What you have to do:
Please reproduce, exactly and with nothing else, every line from the one containing "- Fasolinka" through the last line of the records below.

Material for this exercise:

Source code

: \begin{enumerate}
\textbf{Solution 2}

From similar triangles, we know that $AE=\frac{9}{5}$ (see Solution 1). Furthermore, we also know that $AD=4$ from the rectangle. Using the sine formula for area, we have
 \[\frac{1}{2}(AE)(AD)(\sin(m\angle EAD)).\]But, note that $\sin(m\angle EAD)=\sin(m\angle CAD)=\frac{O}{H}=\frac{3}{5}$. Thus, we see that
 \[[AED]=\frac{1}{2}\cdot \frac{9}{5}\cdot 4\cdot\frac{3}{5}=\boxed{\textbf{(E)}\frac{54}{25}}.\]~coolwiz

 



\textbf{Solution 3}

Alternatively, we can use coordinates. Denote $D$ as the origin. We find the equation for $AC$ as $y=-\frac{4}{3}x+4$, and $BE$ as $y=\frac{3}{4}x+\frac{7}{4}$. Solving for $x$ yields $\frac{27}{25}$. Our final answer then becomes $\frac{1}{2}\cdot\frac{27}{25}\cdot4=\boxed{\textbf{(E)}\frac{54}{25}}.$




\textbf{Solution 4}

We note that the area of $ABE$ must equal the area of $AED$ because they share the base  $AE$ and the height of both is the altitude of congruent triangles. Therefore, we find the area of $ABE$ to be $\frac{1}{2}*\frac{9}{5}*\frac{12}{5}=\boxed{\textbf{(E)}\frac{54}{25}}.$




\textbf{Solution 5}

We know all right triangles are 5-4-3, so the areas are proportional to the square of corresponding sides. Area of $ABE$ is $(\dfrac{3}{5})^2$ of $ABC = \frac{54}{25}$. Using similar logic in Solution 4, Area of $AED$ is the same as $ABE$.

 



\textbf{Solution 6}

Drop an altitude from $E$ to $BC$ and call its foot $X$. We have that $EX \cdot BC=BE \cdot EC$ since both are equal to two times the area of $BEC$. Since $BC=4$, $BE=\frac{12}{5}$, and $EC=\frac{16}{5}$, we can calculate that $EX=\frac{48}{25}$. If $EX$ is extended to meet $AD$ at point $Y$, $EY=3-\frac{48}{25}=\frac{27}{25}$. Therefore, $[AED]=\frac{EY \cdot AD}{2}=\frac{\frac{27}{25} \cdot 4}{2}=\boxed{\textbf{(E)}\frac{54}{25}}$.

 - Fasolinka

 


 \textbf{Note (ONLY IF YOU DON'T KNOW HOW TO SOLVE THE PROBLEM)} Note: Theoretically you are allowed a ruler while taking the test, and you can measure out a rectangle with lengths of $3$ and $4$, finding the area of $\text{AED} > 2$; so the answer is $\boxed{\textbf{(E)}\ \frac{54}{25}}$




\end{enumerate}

Answer below:
 - Fasolinka

 


 \textbf{Note (ONLY IF YOU DON'T KNOW HOW TO SOLVE THE PROBLEM)} Note: Theoretically you are allowed a ruler while taking the test, and you can measure out a rectangle with lengths of $3$ and $4$, finding the area of $\text{AED} > 2$; so the answer is $\boxed{\textbf{(E)}\ \frac{54}{25}}$




\end{enumerate}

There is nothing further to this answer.